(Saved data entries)
++++++

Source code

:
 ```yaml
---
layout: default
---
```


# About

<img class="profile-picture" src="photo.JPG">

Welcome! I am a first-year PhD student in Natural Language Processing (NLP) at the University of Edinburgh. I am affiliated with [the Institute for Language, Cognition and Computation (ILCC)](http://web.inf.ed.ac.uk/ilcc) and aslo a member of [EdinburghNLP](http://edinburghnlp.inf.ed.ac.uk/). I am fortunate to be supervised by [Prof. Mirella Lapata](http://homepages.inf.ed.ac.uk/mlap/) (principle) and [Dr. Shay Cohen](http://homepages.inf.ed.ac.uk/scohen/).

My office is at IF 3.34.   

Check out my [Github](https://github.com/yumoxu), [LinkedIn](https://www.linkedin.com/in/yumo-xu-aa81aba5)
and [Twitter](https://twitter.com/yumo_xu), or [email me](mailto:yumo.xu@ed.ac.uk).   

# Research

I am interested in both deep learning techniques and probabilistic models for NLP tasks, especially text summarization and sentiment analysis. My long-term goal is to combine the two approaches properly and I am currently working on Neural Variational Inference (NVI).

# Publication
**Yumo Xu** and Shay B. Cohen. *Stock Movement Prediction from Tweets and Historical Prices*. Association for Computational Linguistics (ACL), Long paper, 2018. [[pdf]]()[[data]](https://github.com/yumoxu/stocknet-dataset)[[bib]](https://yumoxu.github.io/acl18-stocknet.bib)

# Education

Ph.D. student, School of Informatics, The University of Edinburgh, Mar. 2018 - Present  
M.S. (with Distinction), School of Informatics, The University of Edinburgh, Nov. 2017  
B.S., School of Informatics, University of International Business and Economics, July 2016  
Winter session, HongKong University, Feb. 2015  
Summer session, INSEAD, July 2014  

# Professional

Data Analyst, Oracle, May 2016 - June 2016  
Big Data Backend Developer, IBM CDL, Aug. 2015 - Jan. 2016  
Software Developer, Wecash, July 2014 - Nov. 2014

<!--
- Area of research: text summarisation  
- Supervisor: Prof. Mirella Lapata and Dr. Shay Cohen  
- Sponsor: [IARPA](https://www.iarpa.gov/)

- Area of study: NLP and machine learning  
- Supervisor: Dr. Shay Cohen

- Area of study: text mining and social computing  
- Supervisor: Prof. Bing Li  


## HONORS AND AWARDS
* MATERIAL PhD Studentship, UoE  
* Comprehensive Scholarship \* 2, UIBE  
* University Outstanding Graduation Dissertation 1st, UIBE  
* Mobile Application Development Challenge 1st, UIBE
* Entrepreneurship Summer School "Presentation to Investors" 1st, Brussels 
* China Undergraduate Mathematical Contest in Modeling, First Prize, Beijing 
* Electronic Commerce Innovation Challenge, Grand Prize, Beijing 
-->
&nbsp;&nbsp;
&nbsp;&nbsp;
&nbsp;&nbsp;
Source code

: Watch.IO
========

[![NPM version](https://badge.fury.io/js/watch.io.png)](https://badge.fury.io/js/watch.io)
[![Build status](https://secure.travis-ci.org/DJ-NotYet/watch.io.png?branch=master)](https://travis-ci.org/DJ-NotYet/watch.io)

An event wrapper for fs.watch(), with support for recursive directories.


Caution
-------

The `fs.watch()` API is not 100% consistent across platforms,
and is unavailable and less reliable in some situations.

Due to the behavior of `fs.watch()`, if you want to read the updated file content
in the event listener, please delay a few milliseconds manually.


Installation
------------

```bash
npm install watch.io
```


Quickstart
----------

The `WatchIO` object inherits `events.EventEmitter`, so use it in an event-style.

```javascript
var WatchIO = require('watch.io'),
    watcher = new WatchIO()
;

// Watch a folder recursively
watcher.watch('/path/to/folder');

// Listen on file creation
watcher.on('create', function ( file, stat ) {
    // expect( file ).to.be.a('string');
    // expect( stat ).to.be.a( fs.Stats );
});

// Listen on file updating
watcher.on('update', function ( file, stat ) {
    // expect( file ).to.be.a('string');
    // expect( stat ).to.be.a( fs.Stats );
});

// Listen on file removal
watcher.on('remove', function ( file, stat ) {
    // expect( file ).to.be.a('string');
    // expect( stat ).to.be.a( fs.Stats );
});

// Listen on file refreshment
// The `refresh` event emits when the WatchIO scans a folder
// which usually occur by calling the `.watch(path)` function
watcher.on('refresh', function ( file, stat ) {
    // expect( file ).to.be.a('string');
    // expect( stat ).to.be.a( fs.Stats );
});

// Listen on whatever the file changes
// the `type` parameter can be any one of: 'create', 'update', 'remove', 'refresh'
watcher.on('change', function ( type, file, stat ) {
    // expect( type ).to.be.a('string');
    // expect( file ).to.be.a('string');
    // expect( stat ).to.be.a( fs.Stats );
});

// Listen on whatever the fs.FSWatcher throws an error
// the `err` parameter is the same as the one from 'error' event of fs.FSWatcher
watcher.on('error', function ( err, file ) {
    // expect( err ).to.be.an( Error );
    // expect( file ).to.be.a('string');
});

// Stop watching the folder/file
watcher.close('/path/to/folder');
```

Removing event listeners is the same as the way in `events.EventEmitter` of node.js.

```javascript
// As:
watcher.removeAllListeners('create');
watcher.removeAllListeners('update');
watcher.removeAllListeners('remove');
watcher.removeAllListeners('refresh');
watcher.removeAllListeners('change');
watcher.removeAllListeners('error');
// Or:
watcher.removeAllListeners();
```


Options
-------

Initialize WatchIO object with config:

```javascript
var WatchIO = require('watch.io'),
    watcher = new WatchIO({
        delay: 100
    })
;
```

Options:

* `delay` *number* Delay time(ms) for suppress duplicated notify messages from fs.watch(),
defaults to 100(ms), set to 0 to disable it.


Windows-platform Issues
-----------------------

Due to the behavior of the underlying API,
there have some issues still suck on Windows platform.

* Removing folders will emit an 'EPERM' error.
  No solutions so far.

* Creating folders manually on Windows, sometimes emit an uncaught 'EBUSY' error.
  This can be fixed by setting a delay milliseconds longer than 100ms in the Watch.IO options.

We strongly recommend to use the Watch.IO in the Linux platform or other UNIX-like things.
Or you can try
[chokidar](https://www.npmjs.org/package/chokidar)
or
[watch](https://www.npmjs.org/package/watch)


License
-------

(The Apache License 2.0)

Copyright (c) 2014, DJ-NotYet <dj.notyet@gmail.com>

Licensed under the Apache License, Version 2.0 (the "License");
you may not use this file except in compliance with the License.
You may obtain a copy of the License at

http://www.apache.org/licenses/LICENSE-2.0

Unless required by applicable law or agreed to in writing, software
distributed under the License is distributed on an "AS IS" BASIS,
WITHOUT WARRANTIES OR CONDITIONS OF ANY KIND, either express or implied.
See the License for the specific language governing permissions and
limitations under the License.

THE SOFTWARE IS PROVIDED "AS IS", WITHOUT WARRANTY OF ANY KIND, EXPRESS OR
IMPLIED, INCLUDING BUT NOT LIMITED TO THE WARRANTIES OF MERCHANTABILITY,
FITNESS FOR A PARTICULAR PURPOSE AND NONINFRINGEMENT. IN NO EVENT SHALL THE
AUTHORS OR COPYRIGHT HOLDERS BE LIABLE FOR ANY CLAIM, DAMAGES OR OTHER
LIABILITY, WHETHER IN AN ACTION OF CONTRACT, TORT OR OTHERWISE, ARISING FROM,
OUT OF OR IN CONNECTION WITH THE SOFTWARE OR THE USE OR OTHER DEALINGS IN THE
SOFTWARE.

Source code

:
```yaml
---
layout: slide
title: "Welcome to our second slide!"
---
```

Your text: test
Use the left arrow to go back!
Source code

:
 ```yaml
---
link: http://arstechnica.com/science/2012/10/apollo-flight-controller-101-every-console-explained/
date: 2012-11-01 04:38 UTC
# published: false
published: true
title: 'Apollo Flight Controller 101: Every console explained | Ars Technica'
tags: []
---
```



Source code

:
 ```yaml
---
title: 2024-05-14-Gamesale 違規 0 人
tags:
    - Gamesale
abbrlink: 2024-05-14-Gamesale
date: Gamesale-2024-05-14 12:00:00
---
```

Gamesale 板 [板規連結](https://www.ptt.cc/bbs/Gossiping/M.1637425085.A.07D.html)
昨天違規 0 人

++++++

§ Brief: Look above for the line that contains "Or you can try". Starting there, transcribe every line exactly until you have copied the line that contains "Copyright (c) 2014, DJ-NotYet".

§ Answer section:
Or you can try
[chokidar](https://www.npmjs.org/package/chokidar)
or
[watch](https://www.npmjs.org/package/watch)


License
-------

(The Apache License 2.0)

Copyright (c) 2014, DJ-NotYet <dj.notyet@gmail.com>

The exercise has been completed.